Rendered images with source text:

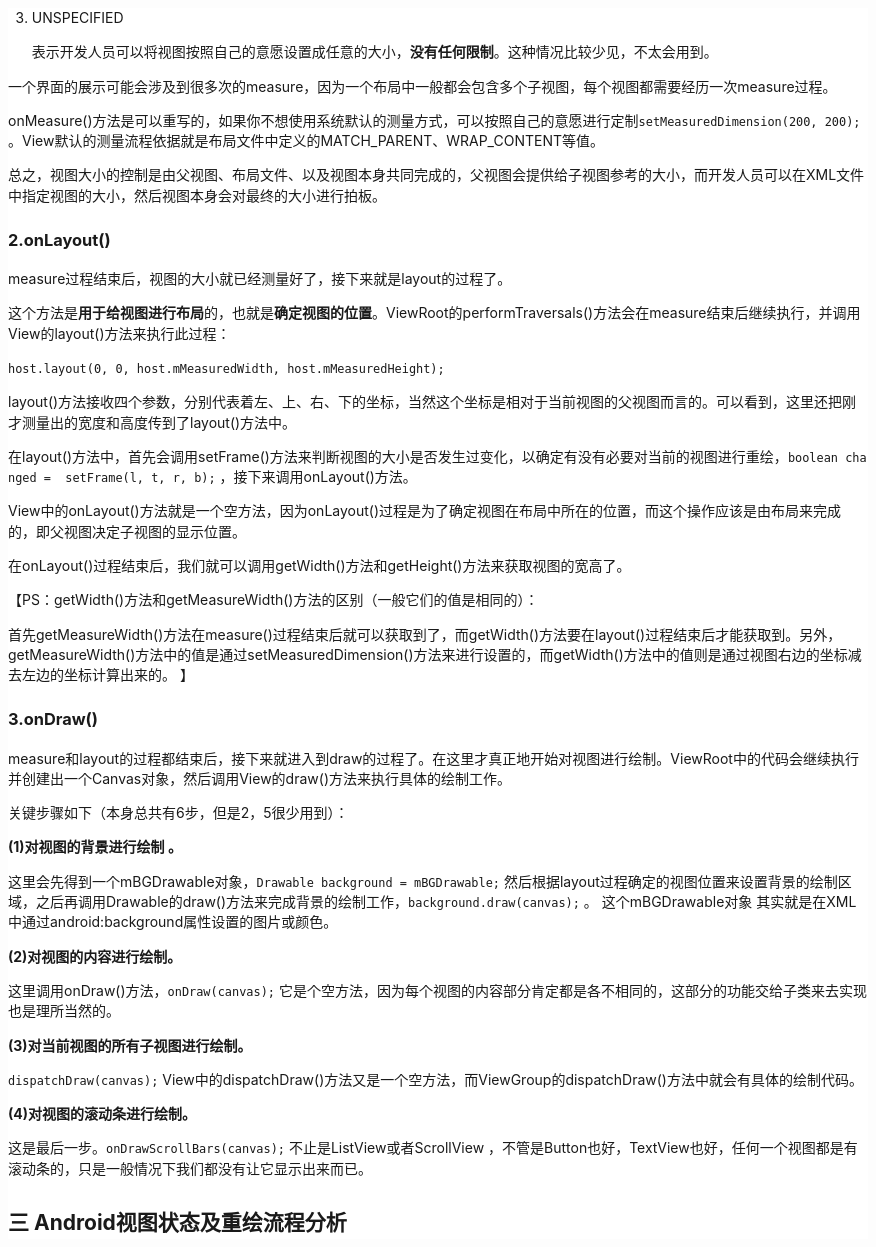 3. UNSPECIFIED

   表示开发人员可以将视图按照自己的意愿设置成任意的大小，**没有任何限制**。这种情况比较少见，不太会用到。

一个界面的展示可能会涉及到很多次的measure，因为一个布局中一般都会包含多个子视图，每个视图都需要经历一次measure过程。

onMeasure()方法是可以重写的，如果你不想使用系统默认的测量方式，可以按照自己的意愿进行定制`setMeasuredDimension(200, 200);` 。View默认的测量流程依据就是布局文件中定义的MATCH_PARENT、WRAP_CONTENT等值。

总之，视图大小的控制是由父视图、布局文件、以及视图本身共同完成的，父视图会提供给子视图参考的大小，而开发人员可以在XML文件中指定视图的大小，然后视图本身会对最终的大小进行拍板。 

### 2.onLayout()

measure过程结束后，视图的大小就已经测量好了，接下来就是layout的过程了。 

这个方法是**用于给视图进行布局**的，也就是**确定视图的位置**。ViewRoot的performTraversals()方法会在measure结束后继续执行，并调用View的layout()方法来执行此过程： 

`host.layout(0, 0, host.mMeasuredWidth, host.mMeasuredHeight);` 

layout()方法接收四个参数，分别代表着左、上、右、下的坐标，当然这个坐标是相对于当前视图的父视图而言的。可以看到，这里还把刚才测量出的宽度和高度传到了layout()方法中。 

在layout()方法中，首先会调用setFrame()方法来判断视图的大小是否发生过变化，以确定有没有必要对当前的视图进行重绘，`boolean changed =  setFrame(l, t, r, b);` ，接下来调用onLayout()方法。

View中的onLayout()方法就是一个空方法，因为onLayout()过程是为了确定视图在布局中所在的位置，而这个操作应该是由布局来完成的，即父视图决定子视图的显示位置。

在onLayout()过程结束后，我们就可以调用getWidth()方法和getHeight()方法来获取视图的宽高了。 

【PS：getWidth()方法和getMeasureWidth()方法的区别（一般它们的值是相同的）：

首先getMeasureWidth()方法在measure()过程结束后就可以获取到了，而getWidth()方法要在layout()过程结束后才能获取到。另外，getMeasureWidth()方法中的值是通过setMeasuredDimension()方法来进行设置的，而getWidth()方法中的值则是通过视图右边的坐标减去左边的坐标计算出来的。 】

### 3.onDraw()

measure和layout的过程都结束后，接下来就进入到draw的过程了。在这里才真正地开始对视图进行绘制。ViewRoot中的代码会继续执行并创建出一个Canvas对象，然后调用View的draw()方法来执行具体的绘制工作。 

关键步骤如下（本身总共有6步，但是2，5很少用到）：

**(1)对视图的背景进行绘制 。**

这里会先得到一个mBGDrawable对象，`Drawable background = mBGDrawable;` 然后根据layout过程确定的视图位置来设置背景的绘制区域，之后再调用Drawable的draw()方法来完成背景的绘制工作，`background.draw(canvas);` 。 这个mBGDrawable对象 其实就是在XML中通过android:background属性设置的图片或颜色。 

**(2)对视图的内容进行绘制。**

这里调用onDraw()方法，`onDraw(canvas);` 它是个空方法，因为每个视图的内容部分肯定都是各不相同的，这部分的功能交给子类来去实现也是理所当然的。  

**(3)对当前视图的所有子视图进行绘制。**

 `dispatchDraw(canvas);` View中的dispatchDraw()方法又是一个空方法，而ViewGroup的dispatchDraw()方法中就会有具体的绘制代码。 

**(4)对视图的滚动条进行绘制。** 

这是最后一步。`onDrawScrollBars(canvas);` 不止是ListView或者ScrollView ，不管是Button也好，TextView也好，任何一个视图都是有滚动条的，只是一般情况下我们都没有让它显示出来而已。 

## 三 Android视图状态及重绘流程分析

Task instructions:
The line containing "layout()方法接收四个" marks where to begin; the last line of the records marks where to stop. Copy both and all between, exactly.

Exercise output:
layout()方法接收四个参数，分别代表着左、上、右、下的坐标，当然这个坐标是相对于当前视图的父视图而言的。可以看到，这里还把刚才测量出的宽度和高度传到了layout()方法中。 

在layout()方法中，首先会调用setFrame()方法来判断视图的大小是否发生过变化，以确定有没有必要对当前的视图进行重绘，`boolean changed =  setFrame(l, t, r, b);` ，接下来调用onLayout()方法。

View中的onLayout()方法就是一个空方法，因为onLayout()过程是为了确定视图在布局中所在的位置，而这个操作应该是由布局来完成的，即父视图决定子视图的显示位置。

在onLayout()过程结束后，我们就可以调用getWidth()方法和getHeight()方法来获取视图的宽高了。 

【PS：getWidth()方法和getMeasureWidth()方法的区别（一般它们的值是相同的）：

首先getMeasureWidth()方法在measure()过程结束后就可以获取到了，而getWidth()方法要在layout()过程结束后才能获取到。另外，getMeasureWidth()方法中的值是通过setMeasuredDimension()方法来进行设置的，而getWidth()方法中的值则是通过视图右边的坐标减去左边的坐标计算出来的。 】

### 3.onDraw()

measure和layout的过程都结束后，接下来就进入到draw的过程了。在这里才真正地开始对视图进行绘制。ViewRoot中的代码会继续执行并创建出一个Canvas对象，然后调用View的draw()方法来执行具体的绘制工作。 

关键步骤如下（本身总共有6步，但是2，5很少用到）：

**(1)对视图的背景进行绘制 。**

这里会先得到一个mBGDrawable对象，`Drawable background = mBGDrawable;` 然后根据layout过程确定的视图位置来设置背景的绘制区域，之后再调用Drawable的draw()方法来完成背景的绘制工作，`background.draw(canvas);` 。 这个mBGDrawable对象 其实就是在XML中通过android:background属性设置的图片或颜色。 

**(2)对视图的内容进行绘制。**

这里调用onDraw()方法，`onDraw(canvas);` 它是个空方法，因为每个视图的内容部分肯定都是各不相同的，这部分的功能交给子类来去实现也是理所当然的。  

**(3)对当前视图的所有子视图进行绘制。**

 `dispatchDraw(canvas);` View中的dispatchDraw()方法又是一个空方法，而ViewGroup的dispatchDraw()方法中就会有具体的绘制代码。 

**(4)对视图的滚动条进行绘制。** 

这是最后一步。`onDrawScrollBars(canvas);` 不止是ListView或者ScrollView ，不管是Button也好，TextView也好，任何一个视图都是有滚动条的，只是一般情况下我们都没有让它显示出来而已。 

## 三 Android视图状态及重绘流程分析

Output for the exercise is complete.